Kevin made the most of what was offered. He learned Karate through Christie Lake Camp, he ran Track and Field and he played both touch and tackle football at St. Patrick High School.

“It wasn’t always easy,” said Kevin, “but the programs and sports gave me something to do to keep me out of trouble.”

As a new police officer, Kevin got to choose where to patrol in Ottawa. “I picked the area where I grew up, so I could give back to my community.”

To his pleasure, he was assigned ‘33’ sector, his old stomping grounds in the Walkley and Russell Roads area.  

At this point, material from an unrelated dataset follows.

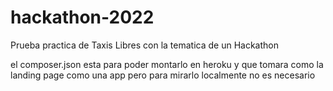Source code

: # hackathon-2022
Prueba practica de Taxis Libres con la tematica de un Hackathon

el composer.json esta para poder montarlo en heroku y que tomara como la landing page como una app pero para mirarlo localmente no es necesario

“Knowing the area and the people helps me do my job. I can say, ‘I’m from here’ and there’s an instant connection.”

Kevin recently stopped in at the After School Program at the Confederation Court Community Centre. “I remember what it meant to me to see police in positive situations,” he said. “I want the kids to know I’m approachable and I care.”

Kevin has a message to other kids growing up in community housing. “The sky is the limit. Get involved in activities, join sports, and go to Christie Lake Kids. Look for ways to make your community better. If you want to be a police officer, don’t be afraid to talk to them.”

This new officer still wants to make connections and pay it forward. He plans to take over one of the organizing positions at Christie Lake Kids.